Just 7.6 seconds away from taking a 3-2 series lead over the top-seeded Rangers in the Eastern Conference semifinals, the seventh-seeded Capitals allowed the tying goal to Brad Richards on the first half of a 4-minute power play.
Then they were vanquished early in overtime when Marc Staal cashed in on the second half of the advantage, as New York took that edge and moved within one win of advancing.
The Capitals didn’t give up, however, and pulled out a 2-1 win at home in Game 6 on the strength of Alex Ovechkin’s power-play goal 1:28 in. But as was the case throughout the entire series, the teams alternated wins throughout, and the club that scored first never lost.
Washington came up short in Game 7 on Saturday night, another 2-1 decision in a series in which six of the seven games were decided by one goal. Brad Richards gave the Rangers a 1-0 lead just 1:28 in, and Michael Del Zotto doubled New York’s advantage in the third period.

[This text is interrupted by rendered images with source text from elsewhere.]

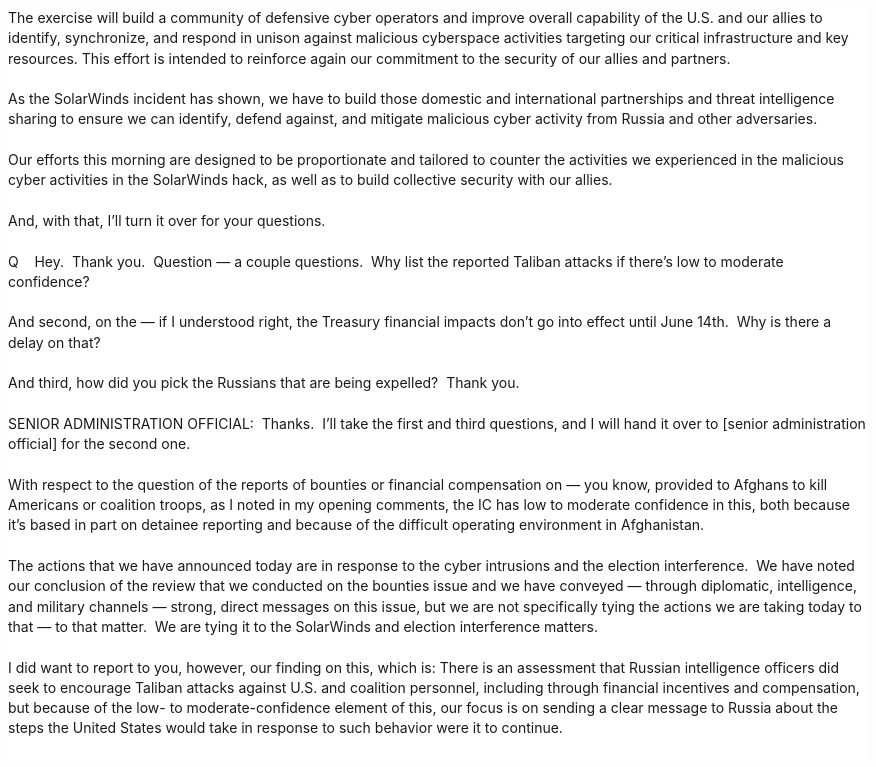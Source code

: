 The exercise will build a community of defensive cyber operators and
improve overall capability of the U.S. and our allies to identify,
synchronize, and respond in unison against malicious cyberspace
activities targeting our critical infrastructure and key resources. This
effort is intended to reinforce again our commitment to the security of
our allies and partners.  
   
As the SolarWinds incident has shown, we have to build those domestic
and international partnerships and threat intelligence sharing to ensure
we can identify, defend against, and mitigate malicious cyber activity
from Russia and other adversaries.   
   
Our efforts this morning are designed to be proportionate and tailored
to counter the activities we experienced in the malicious cyber
activities in the SolarWinds hack, as well as to build collective
security with our allies.   
   
And, with that, I’ll turn it over for your questions.  
   
Q    Hey.  Thank you.  Question — a couple questions.  Why list the
reported Taliban attacks if there’s low to moderate confidence?   
   
And second, on the — if I understood right, the Treasury financial
impacts don’t go into effect until June 14th.  Why is there a delay on
that?   
   
And third, how did you pick the Russians that are being expelled?  Thank
you.  
   
SENIOR ADMINISTRATION OFFICIAL:  Thanks.  I’ll take the first and third
questions, and I will hand it over to \[senior administration official\]
for the second one.  
   
With respect to the question of the reports of bounties or financial
compensation on — you know, provided to Afghans to kill Americans or
coalition troops, as I noted in my opening comments, the IC has low to
moderate confidence in this, both because it’s based in part on detainee
reporting and because of the difficult operating environment in
Afghanistan.   
   
The actions that we have announced today are in response to the cyber
intrusions and the election interference.  We have noted our conclusion
of the review that we conducted on the bounties issue and we have
conveyed — through diplomatic, intelligence, and military channels —
strong, direct messages on this issue, but we are not specifically tying
the actions we are taking today to that — to that matter.  We are tying
it to the SolarWinds and election interference matters.   
   
I did want to report to you, however, our finding on this, which is:
There is an assessment that Russian intelligence officers did seek to
encourage Taliban attacks against U.S. and coalition personnel,
including through financial incentives and compensation, but because of
the low- to moderate-confidence element of this, our focus is on sending
a clear message to Russia about the steps the United States would take
in response to such behavior were it to continue.  
 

“You go back to Game 5, the last 30 seconds. That was just a huge moment and a huge swing of things,” Capitals forward Mike Knuble said. “We were able to go home and battle back. Tonight they got the first shot of the game, and it goes in the net. We got the first shot and it went in in Game 6. It’s a couple of moments like that you put the finger on as to how the series played out.”

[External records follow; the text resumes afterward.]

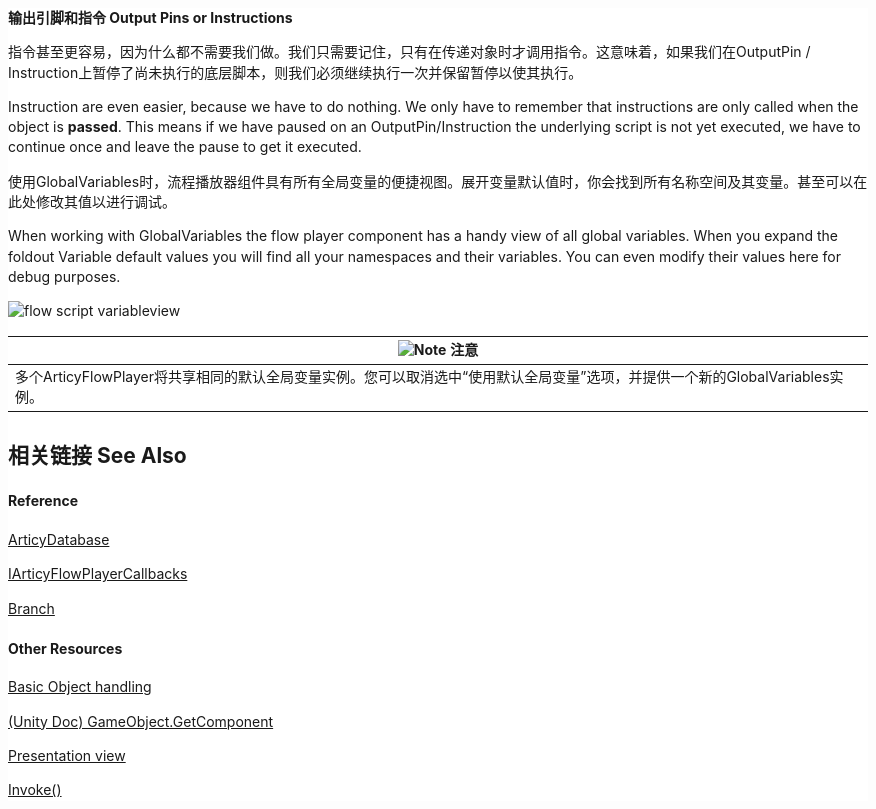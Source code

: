 **输出引脚和指令 Output Pins or Instructions**

指令甚至更容易，因为什么都不需要我们做。我们只需要记住，只有在传递对象时才调用指令。这意味着，如果我们在OutputPin / Instruction上暂停了尚未执行的底层脚本，则我们必须继续执行一次并保留暂停以使其执行。

Instruction are even easier, because we have to do nothing. We only have to remember that instructions are only called when the object is **passed**. This means if we have paused on an OutputPin/Instruction the underlying script is not yet executed, we have to continue once and leave the pause to get it executed.

使用GlobalVariables时，流程播放器组件具有所有全局变量的便捷视图。展开变量默认值时，你会找到所有名称空间及其变量。甚至可以在此处修改其值以进行调试。

When working with GlobalVariables the flow player component has a handy view of all global variables. When you expand the foldout Variable default values you will find all your namespaces and their variables. You can even modify their values here for debug purposes.

![flow script variableview](https://pic1.cdncl.net/user/user_upload_osl/senyi/3c82258a861964b4390e92b145d25c8f.jpg)

| ![Note](https://pic1.cdncl.net/user/user_upload_osl/senyi/d821fa7345bbacb96bdc0e7ec0736ce5.jpg) 注意 |
| ------------------------------------------------------------ |
| 多个ArticyFlowPlayer将共享相同的默认全局变量实例。您可以取消选中“使用默认全局变量”选项，并提供一个新的GlobalVariables实例。 |

## 相关链接 See Also

#### Reference

[ArticyDatabase](https://www.articy.com/articy-importer/unity/html/T_Articy_Unity_ArticyDatabase.htm)

[IArticyFlowPlayerCallbacks](https://www.articy.com/articy-importer/unity/html/T_Articy_Unity_IArticyFlowPlayerCallbacks.htm)

[Branch](https://www.articy.com/articy-importer/unity/html/T_Articy_Unity_Branch.htm)

#### Other Resources

[Basic Object handling](https://www.articy.com/articy-importer/unity/html/howto_objects.htm)

[(Unity Doc) GameObject.GetComponent](https://docs.unity3d.com/ScriptReference/GameObject.GetComponent.html)

[Presentation view](http://www.nevigo.com/help/Presentation_WhatsThis.html)

[Invoke()](https://docs.unity3d.com/ScriptReference/MonoBehaviour.Invoke.html)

Roman Hamrlik tried to get the Capitals right back in it when he answered Del Zotto’s goal 38 seconds later, but the Capitals were outshot 11-4 in the third and couldn’t get another puck past Henrik Lundqvist.
That was the difference between this Game 7 and the one the Capitals pulled out over the defending Stanley Cup champion Boston Bruins in the first round.
“You think you could have won. You think you’re right there,” Knuble said. “At certain times you get beat in a playoff series and you look in the mirror and you can’t fool yourself. You didn’t have a chance to win that series. I think our players should be very proud of our effort. We were able to get over the hump against Boston. We just couldn’t do it. It was a great run for us.”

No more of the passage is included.